An outbound oracle transmits information from the blockchain to the outside world. Due to its underlying properties, a blockchain can store state information in the form of transactions, but it cannot actively communicate that state to the off-chain world. In light of this, the most obvious path to obtaining data from the blockchain is to fetch it. This approach is described by the pull-based outbound oracle pattern and is characterized by the fact that the exchange of information is initiated off-chain.

figure c
Fig. 5.
figure 5

Sequence diagram showing the component interactions for the pull-based outbound oracle.

The pull-based outbound oracle, as conceptually outlined in Fig. 5, receives off-chain data requests via an Off-chain Request Handler and forwards the requests to the Controller to process the request before forwarding it to the State Retriever, which is responsible for retrieving data from the blockchain. The result is returned to the Controller, which may process the data before it is sent to the off-chain requester via the Off-chain Request Handler.

Another approach to transferring internal information from the blockchain is to observe changes on the blockchain that are relevant to the outside world and to transfer these changes off-chain.
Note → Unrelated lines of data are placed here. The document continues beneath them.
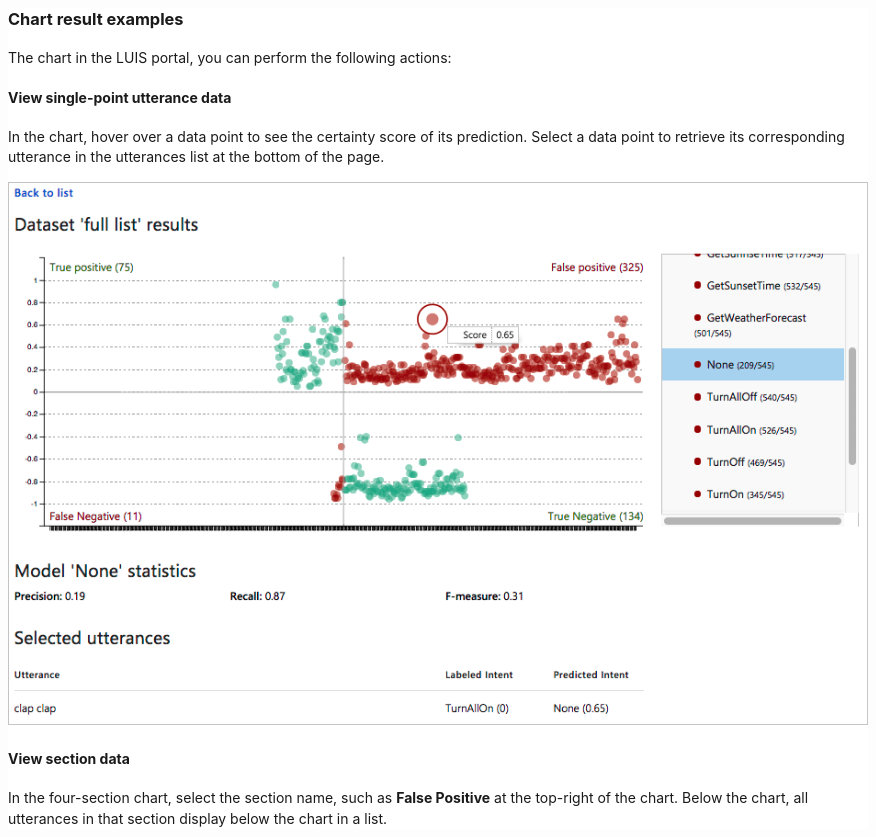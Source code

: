 ### Chart result examples

The chart in the LUIS portal, you can perform the following actions:
 
#### View single-point utterance data

In the chart, hover over a data point to see the certainty score of its prediction. Select a data point to retrieve its corresponding utterance in the utterances list at the bottom of the page.

![Selected utterance](./media/luis-how-to-batch-test/selected-utterance.png)


<a name="relabel-utterances-and-retrain"></a>
<a name="false-test-results"></a>

#### View section data

In the four-section chart, select the section name, such as **False Positive** at the top-right of the chart. Below the chart, all utterances in that section display below the chart in a list.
This approach is described by the push-based outbound oracle and is characterized by the fact that the exchange of information is initiated on-chain.

figure d
Fig. 6.
figure 6

Sequence diagram showing the component interactions for the push-based outbound oracle.

The push-based outbound oracle, as shown in Fig. 6, subscribes to relevant events on the blockchain via an Event Listener and forwards event data to the Controller, which may process the data before it is sent via the Off-chain Transmitter to an off-chain component.

4 Use Cases

Among other successful use cases, the blockchain has been adopted as a backbone for the execution of multi-party business processes  [8]. This section describes some use cases in that domain we considered to implement the oracle patterns.

Fig. 7.
figure 7

A supply chain process (in BPMN, from [21]), showing where oracles are employed.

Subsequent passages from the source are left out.